ENTRIES SUPPLIED:
BEGIN

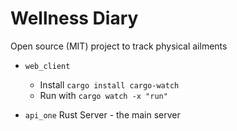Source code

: # Wellness Diary
Open source (MIT) project to track physical ailments

- `web_client`
   - Install `cargo install cargo-watch` 
   - Run with `cargo watch -x "run"`

- `api_one`
    Rust Server - the main server
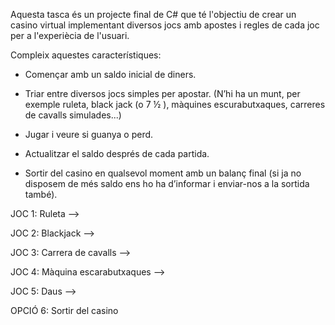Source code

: Aquesta tasca és un projecte final de C# que té l'objectiu de crear un casino virtual implementant diversos jocs amb apostes i regles de cada joc per a l'experiècia de l'usuari.

Compleix aquestes característiques:

- Començar amb un saldo inicial de diners.

- Triar entre diversos jocs simples per apostar. (N’hi ha un munt, per exemple ruleta, black jack (o 7 ½ ), màquines escurabutxaques, carreres de cavalls simulades...)

- Jugar i veure si guanya o perd.

- Actualitzar el saldo després de cada partida.

- Sortir del casino en qualsevol moment amb un balanç final (si ja no disposem de més saldo ens ho ha d’informar i enviar-nos a la sortida també).

JOC 1: Ruleta --> 

JOC 2: Blackjack -->

JOC 3: Carrera de cavalls -->

JOC 4: Màquina escarabutxaques --> 

JOC 5: Daus --> 

OPCIÓ 6: Sortir del casino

END

EXERCISE GOAL: Skip every picture and transcribe the data above exactly.

RESPONSE TO THE EXERCISE:
Source code

: # Wellness Diary
Open source (MIT) project to track physical ailments

- `web_client`
   - Install `cargo install cargo-watch` 
   - Run with `cargo watch -x "run"`

- `api_one`
    Rust Server - the main server
Source code

: Aquesta tasca és un projecte final de C# que té l'objectiu de crear un casino virtual implementant diversos jocs amb apostes i regles de cada joc per a l'experiècia de l'usuari.

Compleix aquestes característiques:

- Començar amb un saldo inicial de diners.

- Triar entre diversos jocs simples per apostar. (N’hi ha un munt, per exemple ruleta, black jack (o 7 ½ ), màquines escurabutxaques, carreres de cavalls simulades...)

- Jugar i veure si guanya o perd.

- Actualitzar el saldo després de cada partida.

- Sortir del casino en qualsevol moment amb un balanç final (si ja no disposem de més saldo ens ho ha d’informar i enviar-nos a la sortida també).

JOC 1: Ruleta --> 

JOC 2: Blackjack -->

JOC 3: Carrera de cavalls -->

JOC 4: Màquina escarabutxaques --> 

JOC 5: Daus --> 

OPCIÓ 6: Sortir del casino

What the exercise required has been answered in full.